Copy out every record below exactly as written, but leave out any pictures.

BEGIN RAW DATA

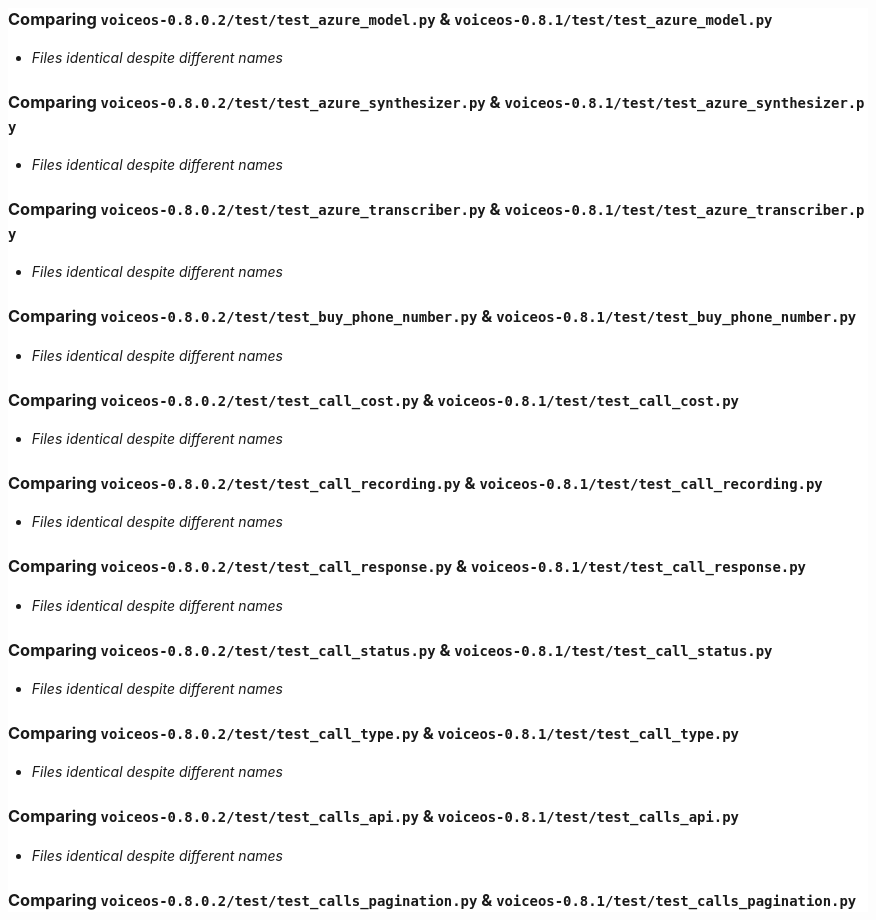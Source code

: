 ### Comparing `voiceos-0.8.0.2/test/test_azure_model.py` & `voiceos-0.8.1/test/test_azure_model.py`

 * *Files identical despite different names*

### Comparing `voiceos-0.8.0.2/test/test_azure_synthesizer.py` & `voiceos-0.8.1/test/test_azure_synthesizer.py`

 * *Files identical despite different names*

### Comparing `voiceos-0.8.0.2/test/test_azure_transcriber.py` & `voiceos-0.8.1/test/test_azure_transcriber.py`

 * *Files identical despite different names*

### Comparing `voiceos-0.8.0.2/test/test_buy_phone_number.py` & `voiceos-0.8.1/test/test_buy_phone_number.py`

 * *Files identical despite different names*

### Comparing `voiceos-0.8.0.2/test/test_call_cost.py` & `voiceos-0.8.1/test/test_call_cost.py`

 * *Files identical despite different names*

### Comparing `voiceos-0.8.0.2/test/test_call_recording.py` & `voiceos-0.8.1/test/test_call_recording.py`

 * *Files identical despite different names*

### Comparing `voiceos-0.8.0.2/test/test_call_response.py` & `voiceos-0.8.1/test/test_call_response.py`

 * *Files identical despite different names*

### Comparing `voiceos-0.8.0.2/test/test_call_status.py` & `voiceos-0.8.1/test/test_call_status.py`

 * *Files identical despite different names*

### Comparing `voiceos-0.8.0.2/test/test_call_type.py` & `voiceos-0.8.1/test/test_call_type.py`

 * *Files identical despite different names*

### Comparing `voiceos-0.8.0.2/test/test_calls_api.py` & `voiceos-0.8.1/test/test_calls_api.py`

 * *Files identical despite different names*

### Comparing `voiceos-0.8.0.2/test/test_calls_pagination.py` & `voiceos-0.8.1/test/test_calls_pagination.py`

END RAW DATA

# SOLUTION TO THIS EXERCISE
Source code

: ### Comparing `voiceos-0.8.0.2/test/test_azure_model.py` & `voiceos-0.8.1/test/test_azure_model.py`

 * *Files identical despite different names*

### Comparing `voiceos-0.8.0.2/test/test_azure_synthesizer.py` & `voiceos-0.8.1/test/test_azure_synthesizer.py`

 * *Files identical despite different names*

### Comparing `voiceos-0.8.0.2/test/test_azure_transcriber.py` & `voiceos-0.8.1/test/test_azure_transcriber.py`

 * *Files identical despite different names*

### Comparing `voiceos-0.8.0.2/test/test_buy_phone_number.py` & `voiceos-0.8.1/test/test_buy_phone_number.py`

 * *Files identical despite different names*

### Comparing `voiceos-0.8.0.2/test/test_call_cost.py` & `voiceos-0.8.1/test/test_call_cost.py`

 * *Files identical despite different names*

### Comparing `voiceos-0.8.0.2/test/test_call_recording.py` & `voiceos-0.8.1/test/test_call_recording.py`

 * *Files identical despite different names*

### Comparing `voiceos-0.8.0.2/test/test_call_response.py` & `voiceos-0.8.1/test/test_call_response.py`

 * *Files identical despite different names*

### Comparing `voiceos-0.8.0.2/test/test_call_status.py` & `voiceos-0.8.1/test/test_call_status.py`

 * *Files identical despite different names*

### Comparing `voiceos-0.8.0.2/test/test_call_type.py` & `voiceos-0.8.1/test/test_call_type.py`

 * *Files identical despite different names*

### Comparing `voiceos-0.8.0.2/test/test_calls_api.py` & `voiceos-0.8.1/test/test_calls_api.py`

 * *Files identical despite different names*

### Comparing `voiceos-0.8.0.2/test/test_calls_pagination.py` & `voiceos-0.8.1/test/test_calls_pagination.py`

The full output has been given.